Bethnal Green Road is a dense, ad hoc artery of East London layered with textile history. In the 19th century it was a hub for silk weaving and later a center for garment and wholesale textile production. Much of the industry has closed shop, leaving just a few surviving fabric shops and tailors, and the nearby Weavers Fields park and recently renamed Weaver train line. Redevelopment often preserves history only in name: nearby housing schemes like The Silk District nod to this past, while replacing the buildings and trades that defined it. But there is another option to work with what remains.
469 Bethnal Green Road, a former textile factory and warehouse built in the 1970s, is a brick building that once seemed too ordinary to notice. Its ground-floor openings were bricked up creating a dysfunctional and scary street corner, its facade inert, and its presence muted, but it embodied the rugged utilitarian character that defines this stretch of high street.

Carmody Groarke, a London-based architecture firm, has added three new stories, more than doubling its size, and wrapped these additions in a galvanized steel. Both street-facing facades, with previously blank walls now have floor-to-ceiling glazing, and the brickwork has been painted in a gray hue of the steel, opening the interior to the street and restoring a sense of safety and invitation. This is an experiment in whether transparency can transform a place that once repelled passerby. When I walked past last year, just after the fencing came down, its new look was already scarred by graffiti and cracked glass, issues that were quickly fixed as the ground floor gets ready to welcome its tenant, a new cafe from the team behind Exmouth Coffee Company.

Carmody Groarke’s confidence with galvanized steel goes back to its 2012 studio for sculptor Antony Gormley. That early exploration, said cofounder Kevin Carmody, set the tone for Bethnal Green Road: “One really interesting thing about galvanizing is that it’s seen as an industrial process. It’s an incredibly robust way to stop oxidization in steel, but to maintain that authenticity, that robustness of this thin layer of galvanizing, you need to pre-drill everything.” It is this precision that elevates the industrial look to something much more refined. “Some panels almost have a grain, like quarried stone; that is all entirely dictated by the bath’s temperature and chemical reaction,” he added. Tower Hamlets planners were unconvinced, rejecting the scheme for its extra height and concerns “that galvanized steel has the potential to appear very crude”, but subsequently overturned at appeal.
Now complete, the folded, spangled skin—each panel pre-drilled and dipped exactly as Carmody Groarke specified—wraps the 3-story addition and recasts the once-anonymous warehouse as a quietly different addition to Bethnal Green Road, but one that evolves out of its former image.
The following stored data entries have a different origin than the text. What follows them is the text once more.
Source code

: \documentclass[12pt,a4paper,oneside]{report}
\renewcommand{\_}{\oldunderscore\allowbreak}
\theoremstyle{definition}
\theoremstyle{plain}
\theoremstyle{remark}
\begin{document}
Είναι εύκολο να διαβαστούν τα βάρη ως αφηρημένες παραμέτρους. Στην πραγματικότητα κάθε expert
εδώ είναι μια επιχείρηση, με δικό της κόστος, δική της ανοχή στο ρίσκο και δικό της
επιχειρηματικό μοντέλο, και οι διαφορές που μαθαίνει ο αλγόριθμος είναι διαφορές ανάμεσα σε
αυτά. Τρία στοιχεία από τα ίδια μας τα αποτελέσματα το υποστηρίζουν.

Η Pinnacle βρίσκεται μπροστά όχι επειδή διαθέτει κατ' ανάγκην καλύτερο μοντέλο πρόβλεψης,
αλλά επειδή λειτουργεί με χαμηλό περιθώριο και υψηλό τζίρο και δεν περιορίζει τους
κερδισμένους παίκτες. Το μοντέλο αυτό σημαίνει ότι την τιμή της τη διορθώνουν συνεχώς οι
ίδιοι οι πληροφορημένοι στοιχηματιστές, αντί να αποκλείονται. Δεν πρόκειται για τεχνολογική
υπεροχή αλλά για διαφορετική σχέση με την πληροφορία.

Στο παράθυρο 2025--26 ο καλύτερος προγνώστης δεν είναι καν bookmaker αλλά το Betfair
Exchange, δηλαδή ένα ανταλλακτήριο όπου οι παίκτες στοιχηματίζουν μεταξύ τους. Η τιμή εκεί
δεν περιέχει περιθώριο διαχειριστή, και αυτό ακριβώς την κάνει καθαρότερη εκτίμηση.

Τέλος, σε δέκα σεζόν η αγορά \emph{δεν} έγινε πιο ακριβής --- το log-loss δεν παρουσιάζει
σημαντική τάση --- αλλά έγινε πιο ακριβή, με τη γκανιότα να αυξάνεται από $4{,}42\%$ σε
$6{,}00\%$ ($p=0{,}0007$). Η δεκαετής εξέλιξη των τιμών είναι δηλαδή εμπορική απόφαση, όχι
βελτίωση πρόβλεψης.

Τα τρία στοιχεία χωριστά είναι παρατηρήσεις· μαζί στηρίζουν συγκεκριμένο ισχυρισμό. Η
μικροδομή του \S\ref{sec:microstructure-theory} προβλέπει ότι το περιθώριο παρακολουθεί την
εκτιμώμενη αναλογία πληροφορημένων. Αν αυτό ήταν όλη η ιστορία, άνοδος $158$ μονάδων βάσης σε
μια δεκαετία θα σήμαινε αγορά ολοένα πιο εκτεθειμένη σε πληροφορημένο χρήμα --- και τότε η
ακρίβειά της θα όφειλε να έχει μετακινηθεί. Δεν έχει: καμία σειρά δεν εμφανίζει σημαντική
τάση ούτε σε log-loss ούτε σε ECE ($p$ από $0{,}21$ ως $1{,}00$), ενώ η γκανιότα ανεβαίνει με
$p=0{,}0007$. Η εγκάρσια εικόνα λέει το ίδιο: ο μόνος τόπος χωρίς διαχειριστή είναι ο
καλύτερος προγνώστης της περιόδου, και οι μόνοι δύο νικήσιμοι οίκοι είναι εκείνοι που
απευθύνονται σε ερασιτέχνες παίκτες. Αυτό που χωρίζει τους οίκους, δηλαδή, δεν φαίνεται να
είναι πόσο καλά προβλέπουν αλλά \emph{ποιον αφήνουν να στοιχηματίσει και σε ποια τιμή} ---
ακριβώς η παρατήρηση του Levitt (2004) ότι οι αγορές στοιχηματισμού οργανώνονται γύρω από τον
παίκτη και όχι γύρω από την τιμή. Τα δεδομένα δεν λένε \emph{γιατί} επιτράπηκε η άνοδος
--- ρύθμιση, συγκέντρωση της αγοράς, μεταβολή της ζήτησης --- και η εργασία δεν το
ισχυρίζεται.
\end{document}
Retaining the 1970s shell, an inset steel frame works like a permanent prop: It shortens the original beam spans while taking the new floors’ loads, letting the old and new structures read side-by-side instead of replacing the existing frame, and skirting the subsoil which is owned by Transport for London from nine meters (29.5 feet) below the site.


The structure is a composite of old, new, steel, concrete, and timber. It reveals a curious material culture as this interaction varies rising up the floors. Original clay pot floors are exposed on the first floor between the existing concrete structure and new services.
“It’s a very utilitarian construction method, nothing particularly pretty, and not done in a loving way, but there’s a kind of honesty to it,” said project architect Jerome Wren. Inside, new Douglas Fir joists span perpendicular to the existing structure, introducing timber into the hybrid frame. The timber had originally been specified as double sections, but the contractor unexpectedly sourced solid core square beams. “We absolutely jumped at it,” said structural engineer Nina Heavyside from Davies Maguire. “It’s like an old oak beam—it cracks, and that’s part of its behavior. Moisture control is difficult, but this kind of movement is designed in.”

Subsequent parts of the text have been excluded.